** Opening RECORDS block **

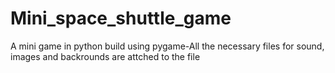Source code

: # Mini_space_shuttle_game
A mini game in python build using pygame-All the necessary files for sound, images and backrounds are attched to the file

** Closing RECORDS block **
** Opening RECORDS block **

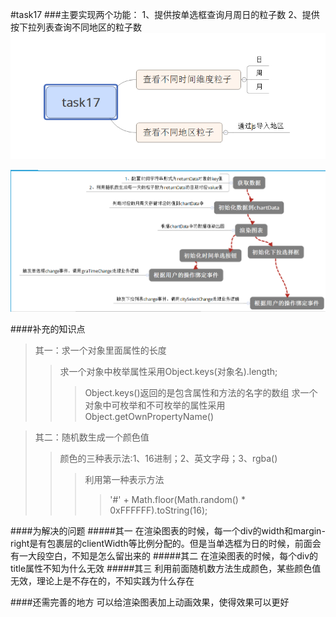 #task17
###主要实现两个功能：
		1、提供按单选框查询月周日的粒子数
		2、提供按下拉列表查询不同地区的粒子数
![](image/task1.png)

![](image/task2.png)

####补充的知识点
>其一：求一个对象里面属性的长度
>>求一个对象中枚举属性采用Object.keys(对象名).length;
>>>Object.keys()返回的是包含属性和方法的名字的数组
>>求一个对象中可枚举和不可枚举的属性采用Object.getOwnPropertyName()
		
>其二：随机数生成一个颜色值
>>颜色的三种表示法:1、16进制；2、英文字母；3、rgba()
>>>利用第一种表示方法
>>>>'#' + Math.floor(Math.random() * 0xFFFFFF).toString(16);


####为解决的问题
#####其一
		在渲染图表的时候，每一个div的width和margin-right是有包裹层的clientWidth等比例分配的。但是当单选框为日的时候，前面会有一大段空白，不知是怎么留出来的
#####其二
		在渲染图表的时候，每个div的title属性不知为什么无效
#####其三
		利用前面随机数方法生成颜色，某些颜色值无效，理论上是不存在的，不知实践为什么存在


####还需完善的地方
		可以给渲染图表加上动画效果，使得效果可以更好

** Closing RECORDS block **

WHAT TO DO
Exact copy, pictures excluded: from the line with "Source code" up to and including the line with "A mini game" in the data above.

OUTPUT OF THE EXERCISE
Source code

: # Mini_space_shuttle_game
A mini game in python build using pygame-All the necessary files for sound, images and backrounds are attched to the file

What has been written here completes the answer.